§ **DATA TO EXAMINE**:
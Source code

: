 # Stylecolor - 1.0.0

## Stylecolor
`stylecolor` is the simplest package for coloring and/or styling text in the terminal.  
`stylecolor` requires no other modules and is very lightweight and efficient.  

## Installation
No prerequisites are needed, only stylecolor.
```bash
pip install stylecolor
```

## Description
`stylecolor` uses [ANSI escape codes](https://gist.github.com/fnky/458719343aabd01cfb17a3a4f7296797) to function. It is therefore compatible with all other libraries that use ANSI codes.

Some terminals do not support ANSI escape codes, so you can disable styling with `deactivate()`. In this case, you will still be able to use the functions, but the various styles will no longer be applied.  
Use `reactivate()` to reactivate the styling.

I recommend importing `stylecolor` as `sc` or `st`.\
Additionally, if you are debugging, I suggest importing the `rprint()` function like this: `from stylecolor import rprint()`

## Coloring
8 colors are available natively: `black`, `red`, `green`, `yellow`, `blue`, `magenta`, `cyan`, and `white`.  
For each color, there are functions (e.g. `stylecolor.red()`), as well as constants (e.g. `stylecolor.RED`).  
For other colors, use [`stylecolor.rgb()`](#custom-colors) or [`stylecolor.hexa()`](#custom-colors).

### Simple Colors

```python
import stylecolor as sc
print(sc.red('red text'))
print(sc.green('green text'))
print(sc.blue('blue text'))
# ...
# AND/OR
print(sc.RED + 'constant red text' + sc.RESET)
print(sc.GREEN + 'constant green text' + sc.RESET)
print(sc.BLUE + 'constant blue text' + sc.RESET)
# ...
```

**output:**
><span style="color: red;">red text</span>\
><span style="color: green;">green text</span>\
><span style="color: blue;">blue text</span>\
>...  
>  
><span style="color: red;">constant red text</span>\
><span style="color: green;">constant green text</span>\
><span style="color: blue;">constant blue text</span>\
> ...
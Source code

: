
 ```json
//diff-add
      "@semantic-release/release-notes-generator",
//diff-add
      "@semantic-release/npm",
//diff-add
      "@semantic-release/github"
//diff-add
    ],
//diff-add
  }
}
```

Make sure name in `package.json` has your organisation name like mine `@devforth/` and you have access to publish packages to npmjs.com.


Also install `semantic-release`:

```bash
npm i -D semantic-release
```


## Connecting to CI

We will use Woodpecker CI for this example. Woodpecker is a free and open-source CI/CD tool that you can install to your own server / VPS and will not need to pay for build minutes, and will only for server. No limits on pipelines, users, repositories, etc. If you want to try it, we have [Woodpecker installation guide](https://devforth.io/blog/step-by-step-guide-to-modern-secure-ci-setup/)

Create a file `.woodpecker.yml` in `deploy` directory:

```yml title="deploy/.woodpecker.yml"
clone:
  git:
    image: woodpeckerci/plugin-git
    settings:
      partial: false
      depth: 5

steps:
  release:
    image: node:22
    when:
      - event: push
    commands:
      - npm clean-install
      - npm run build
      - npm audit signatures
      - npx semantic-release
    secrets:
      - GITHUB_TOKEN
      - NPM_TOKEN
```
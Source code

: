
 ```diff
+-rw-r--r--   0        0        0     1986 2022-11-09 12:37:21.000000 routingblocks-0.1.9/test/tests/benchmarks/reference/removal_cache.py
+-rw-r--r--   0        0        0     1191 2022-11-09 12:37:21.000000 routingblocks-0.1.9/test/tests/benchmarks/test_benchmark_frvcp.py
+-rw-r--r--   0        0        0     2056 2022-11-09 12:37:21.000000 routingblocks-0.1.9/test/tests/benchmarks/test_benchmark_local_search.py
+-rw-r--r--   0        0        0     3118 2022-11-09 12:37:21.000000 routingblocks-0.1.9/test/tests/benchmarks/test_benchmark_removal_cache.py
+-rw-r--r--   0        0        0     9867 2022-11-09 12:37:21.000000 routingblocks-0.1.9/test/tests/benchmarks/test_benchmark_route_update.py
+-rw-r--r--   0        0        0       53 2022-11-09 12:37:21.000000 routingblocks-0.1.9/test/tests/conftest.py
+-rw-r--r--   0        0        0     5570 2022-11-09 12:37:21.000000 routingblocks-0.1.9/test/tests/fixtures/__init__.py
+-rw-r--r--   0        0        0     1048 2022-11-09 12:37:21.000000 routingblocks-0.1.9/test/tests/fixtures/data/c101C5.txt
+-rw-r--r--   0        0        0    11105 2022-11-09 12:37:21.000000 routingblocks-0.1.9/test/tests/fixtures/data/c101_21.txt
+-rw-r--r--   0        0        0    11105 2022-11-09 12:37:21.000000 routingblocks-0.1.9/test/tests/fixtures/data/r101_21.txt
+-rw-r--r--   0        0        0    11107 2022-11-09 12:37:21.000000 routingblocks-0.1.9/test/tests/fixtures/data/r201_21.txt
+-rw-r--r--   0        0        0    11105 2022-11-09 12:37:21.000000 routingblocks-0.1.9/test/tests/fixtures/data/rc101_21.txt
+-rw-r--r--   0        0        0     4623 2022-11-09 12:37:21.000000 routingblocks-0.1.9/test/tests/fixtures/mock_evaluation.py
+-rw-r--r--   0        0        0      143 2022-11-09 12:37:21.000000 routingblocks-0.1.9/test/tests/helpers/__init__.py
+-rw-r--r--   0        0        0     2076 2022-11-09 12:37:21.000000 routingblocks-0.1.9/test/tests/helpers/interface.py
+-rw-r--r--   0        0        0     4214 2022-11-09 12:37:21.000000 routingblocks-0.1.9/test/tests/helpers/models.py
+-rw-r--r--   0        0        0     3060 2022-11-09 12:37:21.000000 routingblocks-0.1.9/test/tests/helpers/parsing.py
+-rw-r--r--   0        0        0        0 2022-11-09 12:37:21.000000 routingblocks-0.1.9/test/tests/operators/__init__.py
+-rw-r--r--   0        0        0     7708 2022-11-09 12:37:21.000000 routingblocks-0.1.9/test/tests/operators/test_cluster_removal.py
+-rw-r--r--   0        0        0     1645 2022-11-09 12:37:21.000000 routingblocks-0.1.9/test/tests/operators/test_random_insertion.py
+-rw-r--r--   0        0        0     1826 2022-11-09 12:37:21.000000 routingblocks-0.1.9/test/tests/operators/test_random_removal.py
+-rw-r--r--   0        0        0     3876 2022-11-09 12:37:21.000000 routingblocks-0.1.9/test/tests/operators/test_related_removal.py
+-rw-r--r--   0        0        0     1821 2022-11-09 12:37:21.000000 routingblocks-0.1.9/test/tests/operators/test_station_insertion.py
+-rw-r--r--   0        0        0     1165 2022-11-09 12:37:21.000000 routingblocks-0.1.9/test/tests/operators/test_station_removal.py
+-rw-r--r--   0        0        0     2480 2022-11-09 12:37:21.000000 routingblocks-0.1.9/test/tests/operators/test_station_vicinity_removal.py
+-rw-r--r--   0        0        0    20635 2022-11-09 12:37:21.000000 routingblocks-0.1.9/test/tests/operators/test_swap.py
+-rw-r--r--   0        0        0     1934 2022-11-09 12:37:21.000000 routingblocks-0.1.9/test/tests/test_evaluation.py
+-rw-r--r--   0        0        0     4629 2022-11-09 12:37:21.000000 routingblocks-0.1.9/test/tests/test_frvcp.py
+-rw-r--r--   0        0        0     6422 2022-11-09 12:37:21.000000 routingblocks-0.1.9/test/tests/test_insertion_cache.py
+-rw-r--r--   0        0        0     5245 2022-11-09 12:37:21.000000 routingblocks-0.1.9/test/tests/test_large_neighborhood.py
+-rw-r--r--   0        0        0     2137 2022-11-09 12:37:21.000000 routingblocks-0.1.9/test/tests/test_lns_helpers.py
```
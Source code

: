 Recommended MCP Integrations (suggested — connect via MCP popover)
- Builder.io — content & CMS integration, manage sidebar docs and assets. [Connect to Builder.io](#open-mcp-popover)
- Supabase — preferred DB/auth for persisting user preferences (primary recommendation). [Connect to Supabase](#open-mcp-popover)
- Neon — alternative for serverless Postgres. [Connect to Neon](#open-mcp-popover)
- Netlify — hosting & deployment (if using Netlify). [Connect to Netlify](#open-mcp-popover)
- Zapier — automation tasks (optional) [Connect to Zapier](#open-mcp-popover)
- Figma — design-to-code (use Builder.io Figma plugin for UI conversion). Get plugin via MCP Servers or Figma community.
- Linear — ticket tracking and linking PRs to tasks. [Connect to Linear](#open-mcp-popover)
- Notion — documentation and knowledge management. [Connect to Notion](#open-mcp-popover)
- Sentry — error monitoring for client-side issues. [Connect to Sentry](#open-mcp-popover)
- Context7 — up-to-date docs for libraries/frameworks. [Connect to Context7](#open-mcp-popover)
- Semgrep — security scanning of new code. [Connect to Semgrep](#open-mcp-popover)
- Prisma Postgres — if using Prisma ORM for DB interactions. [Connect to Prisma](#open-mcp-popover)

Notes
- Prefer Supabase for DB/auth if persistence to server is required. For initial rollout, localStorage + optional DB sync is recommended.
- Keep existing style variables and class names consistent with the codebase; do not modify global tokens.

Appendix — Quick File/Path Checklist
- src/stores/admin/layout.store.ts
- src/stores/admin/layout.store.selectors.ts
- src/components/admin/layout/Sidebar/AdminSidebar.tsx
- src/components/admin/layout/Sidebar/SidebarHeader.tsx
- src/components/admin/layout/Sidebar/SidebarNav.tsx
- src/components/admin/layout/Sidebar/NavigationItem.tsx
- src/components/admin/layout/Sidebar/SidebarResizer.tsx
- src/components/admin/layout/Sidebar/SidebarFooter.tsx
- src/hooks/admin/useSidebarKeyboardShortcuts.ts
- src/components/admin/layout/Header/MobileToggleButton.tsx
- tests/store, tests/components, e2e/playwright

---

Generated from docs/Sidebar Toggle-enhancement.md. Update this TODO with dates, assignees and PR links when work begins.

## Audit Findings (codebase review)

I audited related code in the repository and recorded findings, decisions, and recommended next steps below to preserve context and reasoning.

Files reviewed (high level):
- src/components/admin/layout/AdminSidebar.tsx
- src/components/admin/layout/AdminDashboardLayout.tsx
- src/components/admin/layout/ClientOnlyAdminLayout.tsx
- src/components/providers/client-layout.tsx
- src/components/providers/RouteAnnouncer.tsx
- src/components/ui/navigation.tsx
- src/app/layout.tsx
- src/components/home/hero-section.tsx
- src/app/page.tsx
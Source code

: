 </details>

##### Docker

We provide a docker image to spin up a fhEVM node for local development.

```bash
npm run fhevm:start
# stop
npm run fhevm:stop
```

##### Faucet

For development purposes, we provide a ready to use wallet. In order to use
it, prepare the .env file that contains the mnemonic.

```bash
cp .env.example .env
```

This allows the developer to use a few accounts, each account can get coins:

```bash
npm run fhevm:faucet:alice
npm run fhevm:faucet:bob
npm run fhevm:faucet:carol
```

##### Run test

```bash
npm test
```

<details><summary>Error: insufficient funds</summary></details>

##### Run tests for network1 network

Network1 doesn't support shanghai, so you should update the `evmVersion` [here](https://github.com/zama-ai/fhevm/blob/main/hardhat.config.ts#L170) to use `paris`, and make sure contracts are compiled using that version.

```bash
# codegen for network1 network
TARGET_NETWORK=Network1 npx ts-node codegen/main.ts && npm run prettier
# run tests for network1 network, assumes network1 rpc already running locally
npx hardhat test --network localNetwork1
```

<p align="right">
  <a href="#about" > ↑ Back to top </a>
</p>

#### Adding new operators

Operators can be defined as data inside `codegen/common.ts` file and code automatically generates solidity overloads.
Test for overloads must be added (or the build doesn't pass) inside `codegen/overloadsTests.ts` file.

§ **AIM OF THE TASK**: Pull each line containing the word "hardhat" out of the data above.

§ **FINISHED EXERCISE**:
Network1 doesn't support shanghai, so you should update the `evmVersion` [here](https://github.com/zama-ai/fhevm/blob/main/hardhat.config.ts#L170) to use `paris`, and make sure contracts are compiled using that version.
npx hardhat test --network localNetwork1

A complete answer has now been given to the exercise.